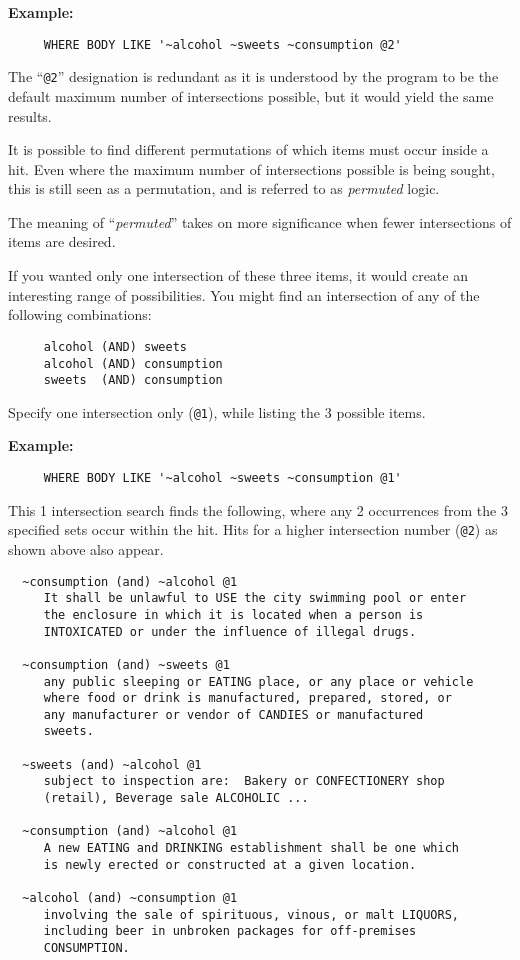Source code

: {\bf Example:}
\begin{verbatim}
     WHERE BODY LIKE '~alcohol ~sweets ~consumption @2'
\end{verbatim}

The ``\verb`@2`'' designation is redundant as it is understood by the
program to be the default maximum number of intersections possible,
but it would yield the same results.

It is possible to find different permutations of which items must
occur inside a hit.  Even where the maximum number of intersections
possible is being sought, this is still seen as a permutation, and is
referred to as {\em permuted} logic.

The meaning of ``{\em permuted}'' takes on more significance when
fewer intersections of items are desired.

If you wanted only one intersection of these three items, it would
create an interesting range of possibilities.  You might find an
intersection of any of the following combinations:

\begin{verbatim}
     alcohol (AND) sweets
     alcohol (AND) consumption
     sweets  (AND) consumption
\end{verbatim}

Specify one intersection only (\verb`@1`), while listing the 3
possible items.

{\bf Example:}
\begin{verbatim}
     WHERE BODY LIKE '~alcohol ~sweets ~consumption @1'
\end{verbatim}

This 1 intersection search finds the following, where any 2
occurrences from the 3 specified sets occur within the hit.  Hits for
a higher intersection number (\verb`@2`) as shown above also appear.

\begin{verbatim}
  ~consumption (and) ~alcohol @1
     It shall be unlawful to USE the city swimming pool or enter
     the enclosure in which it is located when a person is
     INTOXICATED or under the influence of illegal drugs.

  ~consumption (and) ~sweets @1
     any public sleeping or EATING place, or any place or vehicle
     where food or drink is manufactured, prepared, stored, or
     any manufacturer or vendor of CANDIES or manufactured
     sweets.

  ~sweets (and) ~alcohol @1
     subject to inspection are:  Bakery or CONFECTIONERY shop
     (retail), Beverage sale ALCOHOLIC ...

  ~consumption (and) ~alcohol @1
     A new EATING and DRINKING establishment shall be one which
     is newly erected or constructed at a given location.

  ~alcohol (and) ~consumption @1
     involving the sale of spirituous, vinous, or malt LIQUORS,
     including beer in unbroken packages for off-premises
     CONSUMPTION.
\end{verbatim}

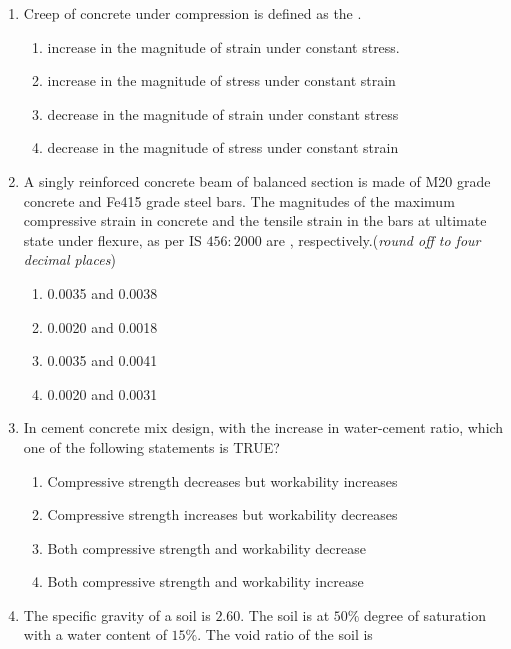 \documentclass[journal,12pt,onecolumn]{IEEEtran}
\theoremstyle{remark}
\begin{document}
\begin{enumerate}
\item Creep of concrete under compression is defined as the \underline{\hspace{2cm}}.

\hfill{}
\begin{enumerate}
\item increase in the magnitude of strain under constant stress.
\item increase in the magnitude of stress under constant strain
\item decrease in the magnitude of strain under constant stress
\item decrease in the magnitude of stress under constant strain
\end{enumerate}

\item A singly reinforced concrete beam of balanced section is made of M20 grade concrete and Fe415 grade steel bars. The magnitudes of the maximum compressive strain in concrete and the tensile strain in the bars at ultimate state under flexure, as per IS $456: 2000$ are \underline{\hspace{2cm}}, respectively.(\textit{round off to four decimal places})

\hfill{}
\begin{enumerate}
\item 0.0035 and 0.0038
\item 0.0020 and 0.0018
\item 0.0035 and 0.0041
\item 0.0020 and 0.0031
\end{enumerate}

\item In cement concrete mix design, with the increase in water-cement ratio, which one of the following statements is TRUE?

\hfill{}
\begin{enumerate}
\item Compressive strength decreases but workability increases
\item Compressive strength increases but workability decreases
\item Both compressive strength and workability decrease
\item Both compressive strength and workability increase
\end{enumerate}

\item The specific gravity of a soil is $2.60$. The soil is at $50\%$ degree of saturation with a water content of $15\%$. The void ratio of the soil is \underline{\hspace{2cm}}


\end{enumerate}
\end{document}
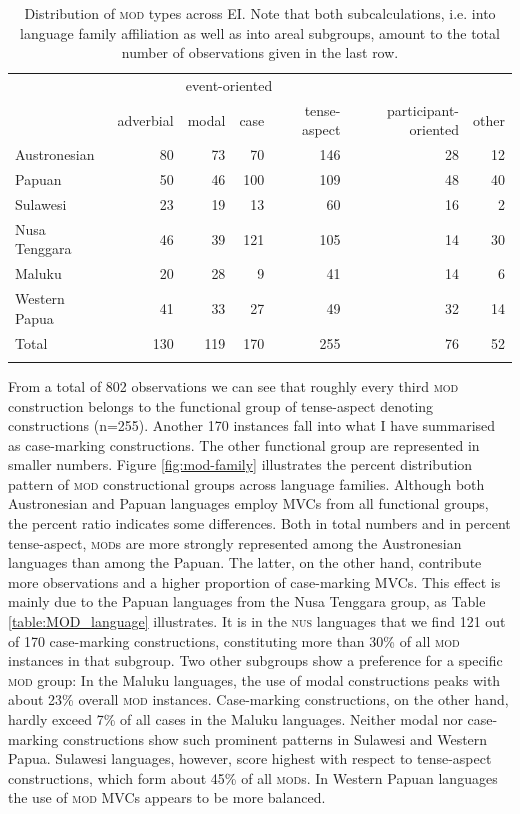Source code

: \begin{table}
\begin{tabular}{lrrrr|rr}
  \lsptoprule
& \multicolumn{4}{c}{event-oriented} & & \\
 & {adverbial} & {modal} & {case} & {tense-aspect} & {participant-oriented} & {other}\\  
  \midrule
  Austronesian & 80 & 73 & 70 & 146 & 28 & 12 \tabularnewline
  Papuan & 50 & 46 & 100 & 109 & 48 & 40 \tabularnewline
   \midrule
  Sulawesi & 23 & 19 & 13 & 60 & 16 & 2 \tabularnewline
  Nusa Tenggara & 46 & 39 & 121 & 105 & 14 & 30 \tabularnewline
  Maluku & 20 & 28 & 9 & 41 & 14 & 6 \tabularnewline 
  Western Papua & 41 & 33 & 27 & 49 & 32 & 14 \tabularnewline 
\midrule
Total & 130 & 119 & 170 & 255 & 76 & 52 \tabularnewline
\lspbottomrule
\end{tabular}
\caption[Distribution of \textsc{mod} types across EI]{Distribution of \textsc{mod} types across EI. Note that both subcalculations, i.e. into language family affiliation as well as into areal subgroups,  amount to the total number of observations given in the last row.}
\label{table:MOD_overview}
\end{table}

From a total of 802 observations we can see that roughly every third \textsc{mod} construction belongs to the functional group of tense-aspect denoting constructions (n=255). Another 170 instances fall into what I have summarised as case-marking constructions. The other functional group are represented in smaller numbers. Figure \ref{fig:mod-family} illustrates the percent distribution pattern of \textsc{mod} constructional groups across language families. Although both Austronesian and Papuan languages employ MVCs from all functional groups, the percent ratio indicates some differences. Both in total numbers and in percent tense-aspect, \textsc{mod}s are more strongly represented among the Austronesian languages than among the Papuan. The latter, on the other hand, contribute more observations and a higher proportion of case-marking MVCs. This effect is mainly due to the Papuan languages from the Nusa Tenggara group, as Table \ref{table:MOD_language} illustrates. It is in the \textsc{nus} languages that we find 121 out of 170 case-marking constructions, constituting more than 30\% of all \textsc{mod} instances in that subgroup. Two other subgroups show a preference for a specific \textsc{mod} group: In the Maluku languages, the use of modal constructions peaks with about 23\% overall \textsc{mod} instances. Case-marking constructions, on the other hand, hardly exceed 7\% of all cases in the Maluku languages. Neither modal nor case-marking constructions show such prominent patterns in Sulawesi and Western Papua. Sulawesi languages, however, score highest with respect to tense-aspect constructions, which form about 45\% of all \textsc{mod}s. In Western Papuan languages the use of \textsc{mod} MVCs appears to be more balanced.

========

ABOUT THIS EXERCISE >>
In the material above, which lines contain "BODY"? Copy each of them.

REPLY >>
     WHERE BODY LIKE '~alcohol ~sweets ~consumption @2'
     WHERE BODY LIKE '~alcohol ~sweets ~consumption @1'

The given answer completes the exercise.